**Material provided**

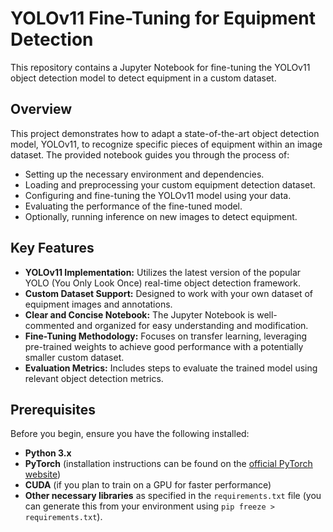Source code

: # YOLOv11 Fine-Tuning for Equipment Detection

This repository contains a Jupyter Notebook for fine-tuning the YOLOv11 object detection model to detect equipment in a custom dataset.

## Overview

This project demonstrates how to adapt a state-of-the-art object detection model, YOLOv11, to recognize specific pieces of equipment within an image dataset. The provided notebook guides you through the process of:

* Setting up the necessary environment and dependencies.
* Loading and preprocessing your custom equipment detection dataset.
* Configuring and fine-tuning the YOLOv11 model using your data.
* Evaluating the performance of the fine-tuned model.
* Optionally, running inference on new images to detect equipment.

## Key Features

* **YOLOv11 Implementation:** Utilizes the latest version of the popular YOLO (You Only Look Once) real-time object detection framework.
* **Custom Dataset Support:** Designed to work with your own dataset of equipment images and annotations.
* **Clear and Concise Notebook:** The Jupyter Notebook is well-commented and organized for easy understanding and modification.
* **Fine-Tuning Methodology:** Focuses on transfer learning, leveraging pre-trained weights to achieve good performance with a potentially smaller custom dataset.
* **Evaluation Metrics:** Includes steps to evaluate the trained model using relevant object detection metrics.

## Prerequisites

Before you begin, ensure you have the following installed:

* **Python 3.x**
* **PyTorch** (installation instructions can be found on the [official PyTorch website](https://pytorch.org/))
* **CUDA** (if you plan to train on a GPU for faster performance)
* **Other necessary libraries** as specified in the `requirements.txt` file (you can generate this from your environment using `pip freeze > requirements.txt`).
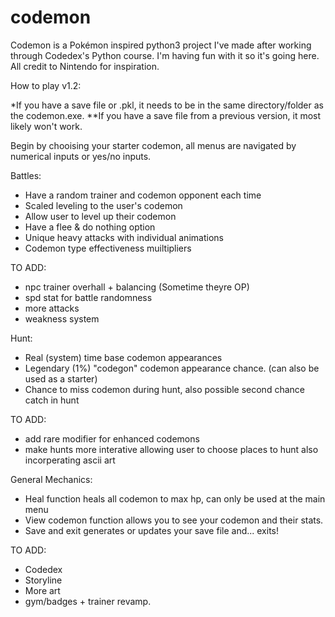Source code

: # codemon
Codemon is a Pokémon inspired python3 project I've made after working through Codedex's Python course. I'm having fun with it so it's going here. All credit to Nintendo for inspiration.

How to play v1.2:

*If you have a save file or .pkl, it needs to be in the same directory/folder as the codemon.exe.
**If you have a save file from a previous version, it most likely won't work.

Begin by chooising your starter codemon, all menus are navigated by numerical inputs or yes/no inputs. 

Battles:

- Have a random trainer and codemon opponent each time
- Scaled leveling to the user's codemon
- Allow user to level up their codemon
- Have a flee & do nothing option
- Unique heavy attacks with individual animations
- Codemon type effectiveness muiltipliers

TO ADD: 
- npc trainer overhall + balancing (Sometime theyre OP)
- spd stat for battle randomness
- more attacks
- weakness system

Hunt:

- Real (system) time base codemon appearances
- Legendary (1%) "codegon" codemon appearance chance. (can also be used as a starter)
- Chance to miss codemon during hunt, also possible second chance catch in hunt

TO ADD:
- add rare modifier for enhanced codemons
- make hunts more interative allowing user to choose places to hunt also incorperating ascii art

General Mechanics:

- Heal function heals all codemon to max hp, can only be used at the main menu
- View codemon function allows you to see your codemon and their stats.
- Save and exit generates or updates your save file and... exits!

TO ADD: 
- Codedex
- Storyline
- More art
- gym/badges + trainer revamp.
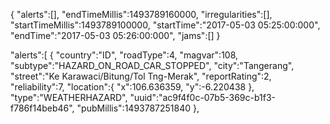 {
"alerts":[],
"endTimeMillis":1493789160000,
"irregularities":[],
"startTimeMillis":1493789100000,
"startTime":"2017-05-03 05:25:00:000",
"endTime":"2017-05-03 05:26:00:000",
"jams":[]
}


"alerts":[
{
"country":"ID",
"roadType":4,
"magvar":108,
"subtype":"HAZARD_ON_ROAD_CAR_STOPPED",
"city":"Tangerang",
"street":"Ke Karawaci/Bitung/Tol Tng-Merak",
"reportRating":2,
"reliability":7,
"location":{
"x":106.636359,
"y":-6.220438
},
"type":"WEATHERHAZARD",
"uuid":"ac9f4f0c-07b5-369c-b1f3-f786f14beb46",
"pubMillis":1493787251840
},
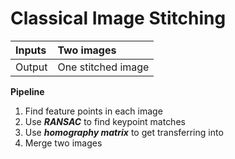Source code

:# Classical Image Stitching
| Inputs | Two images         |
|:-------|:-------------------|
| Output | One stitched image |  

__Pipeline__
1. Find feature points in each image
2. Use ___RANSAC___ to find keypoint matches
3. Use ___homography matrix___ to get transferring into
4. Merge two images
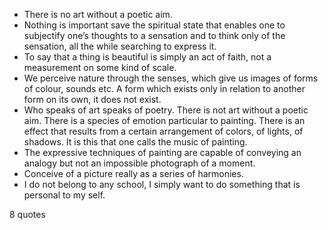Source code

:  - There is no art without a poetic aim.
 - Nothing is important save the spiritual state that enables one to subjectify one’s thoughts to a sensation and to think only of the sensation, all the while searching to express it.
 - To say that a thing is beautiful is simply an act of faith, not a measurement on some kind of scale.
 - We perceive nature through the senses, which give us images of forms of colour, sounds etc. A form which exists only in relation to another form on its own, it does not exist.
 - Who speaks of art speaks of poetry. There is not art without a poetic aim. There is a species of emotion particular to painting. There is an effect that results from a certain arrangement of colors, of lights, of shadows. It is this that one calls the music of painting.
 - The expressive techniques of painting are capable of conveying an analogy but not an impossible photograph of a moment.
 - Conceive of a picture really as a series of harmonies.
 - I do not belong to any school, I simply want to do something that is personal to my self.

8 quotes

**Assigned task**
Whenever the word "each" occurs in a line of the records, that line counts toward the total; state the total only.

**Answer section**
2